Y entonces sus dirigentes fueron por más. Cansados de siempre tener que lidiar con rivales en sencillos en Oceanía, donde Nueva Zelanda era el seleccionado que más complicaciones les podía presentar, decidieron renunciar a la Confederación de Fútbol de Oceanía y se unieron a la Confederación Asiática de Fútbol. Y enseguida, en la Copa Asiática de 2007 sintieron el rigor de enfrentar a equipos mejor preparados y decepcionaron.
Pero la revancha llegó en las Eliminatorias. Ahí, el equipo que dirige el holandés Pim Verbeek tuvo un andar tranquilo y se clasificó con tranquilidad: en la fase final, le sacó ocho puntos de ventaja a su escolta, Japón, en el Grupo 1, que también integraron Bahrein (repechaje), Qatar y Uzbekistán.
Australia intenta continuar con el legado que le dejó Guus Hiddink. El esquema es algo cauteloso (4-5-1), pero con mucha dinámica y ataque por las bandas. Aunque lo que hace realmente fuerte a los Canguros del Fútbol es el sentido de pertenencia que tiene cada uno de los jugadores. Saben a qué juega y cuáles son sus puntos débiles y cuáles sus virtudes.

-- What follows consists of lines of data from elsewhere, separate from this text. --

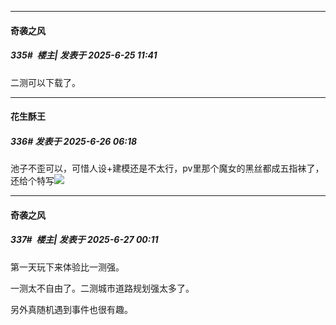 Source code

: ﻿
*****

####  奇袭之风  
##### 335#         楼主| 发表于 2025-6-25 11:41

二测可以下载了。


*****

####  花生酥王  
##### 336#       发表于 2025-6-26 06:18

池子不歪可以，可惜人设+建模还是不太行，pv里那个魔女的黑丝都成五指袜了，还给个特写<img src="https://static.stage1st.com/image/smiley/face2017/002.png" referrerpolicy="no-referrer">


*****

####  奇袭之风  
##### 337#         楼主| 发表于 2025-6-27 00:11

第一天玩下来体验比一测强。

一测太不自由了。二测城市道路规划强太多了。

另外真随机遇到事件也很有趣。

El arquero Mark Schwarzer (Fulham) y los volantes Tim Cahill (Everton), Mark Bresciano (Palermo) y el talentoso Harry Kewell (ex Liverpool, actualmente en el Galatasaray) son los puntos más altos de este seleccionado australiano que en Sudáfrica 2010 buscará confirmar todo lo bueno hecho en 2006 y, de ser posible, dar una nueva sorpresa.